:: Exercise directions ::
Reproduce the records that follow exactly; any picture among them stays out.

Entries taken from a collection:
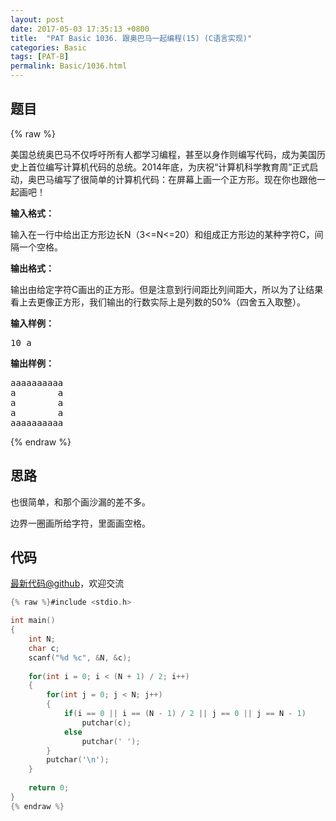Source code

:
```yaml
---
layout: post
date: 2017-05-03 17:35:13 +0800
title:  "PAT Basic 1036. 跟奥巴马一起编程(15) (C语言实现)"
categories: Basic
tags: [PAT-B]
permalink: Basic/1036.html
---
```


## 题目

{% raw %}<div id="problemContent">
<p>
美国总统奥巴马不仅呼吁所有人都学习编程，甚至以身作则编写代码，成为美国历史上首位编写计算机代码的总统。2014年底，为庆祝“计算机科学教育周”正式启动，奥巴马编写了很简单的计算机代码：在屏幕上画一个正方形。现在你也跟他一起画吧！
</p>
<p><b>
输入格式：
</b></p>
<p>
输入在一行中给出正方形边长N（3&lt;=N&lt;=20）和组成正方形边的某种字符C，间隔一个空格。
</p>
<p><b>
输出格式：
</b></p>
<p>
输出由给定字符C画出的正方形。但是注意到行间距比列间距大，所以为了让结果看上去更像正方形，我们输出的行数实际上是列数的50%（四舍五入取整）。</p>
<b>输入样例：</b><pre>
10 a
</pre>
<b>输出样例：</b><pre>
aaaaaaaaaa
a        a
a        a
a        a
aaaaaaaaaa
</pre>
</div>{% endraw %}

## 思路

也很简单，和那个画沙漏的差不多。

边界一圈画所给字符，里面画空格。

## 代码

[最新代码@github](https://github.com/OliverLew/PAT/blob/master/PATBasic/1036.c)，欢迎交流
```c
{% raw %}#include <stdio.h>

int main()
{
    int N;
    char c;
    scanf("%d %c", &N, &c);
    
    for(int i = 0; i < (N + 1) / 2; i++)
    {
        for(int j = 0; j < N; j++)
        {
            if(i == 0 || i == (N - 1) / 2 || j == 0 || j == N - 1)
                putchar(c);
            else
                putchar(' ');
        }
        putchar('\n');
    }
    
    return 0;
}
{% endraw %}
```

:: Answer to the exercise ::
Source code

:
```yaml
---
layout: post
date: 2017-05-03 17:35:13 +0800
title:  "PAT Basic 1036. 跟奥巴马一起编程(15) (C语言实现)"
categories: Basic
tags: [PAT-B]
permalink: Basic/1036.html
---
```


## 题目

{% raw %}<div id="problemContent">
<p>
美国总统奥巴马不仅呼吁所有人都学习编程，甚至以身作则编写代码，成为美国历史上首位编写计算机代码的总统。2014年底，为庆祝“计算机科学教育周”正式启动，奥巴马编写了很简单的计算机代码：在屏幕上画一个正方形。现在你也跟他一起画吧！
</p>
<p><b>
输入格式：
</b></p>
<p>
输入在一行中给出正方形边长N（3&lt;=N&lt;=20）和组成正方形边的某种字符C，间隔一个空格。
</p>
<p><b>
输出格式：
</b></p>
<p>
输出由给定字符C画出的正方形。但是注意到行间距比列间距大，所以为了让结果看上去更像正方形，我们输出的行数实际上是列数的50%（四舍五入取整）。</p>
<b>输入样例：</b><pre>
10 a
</pre>
<b>输出样例：</b><pre>
aaaaaaaaaa
a        a
a        a
a        a
aaaaaaaaaa
</pre>
</div>{% endraw %}

## 思路

也很简单，和那个画沙漏的差不多。

边界一圈画所给字符，里面画空格。

## 代码

[最新代码@github](https://github.com/OliverLew/PAT/blob/master/PATBasic/1036.c)，欢迎交流
```c
{% raw %}#include <stdio.h>

int main()
{
    int N;
    char c;
    scanf("%d %c", &N, &c);
    
    for(int i = 0; i < (N + 1) / 2; i++)
    {
        for(int j = 0; j < N; j++)
        {
            if(i == 0 || i == (N - 1) / 2 || j == 0 || j == N - 1)
                putchar(c);
            else
                putchar(' ');
        }
        putchar('\n');
    }
    
    return 0;
}
{% endraw %}
```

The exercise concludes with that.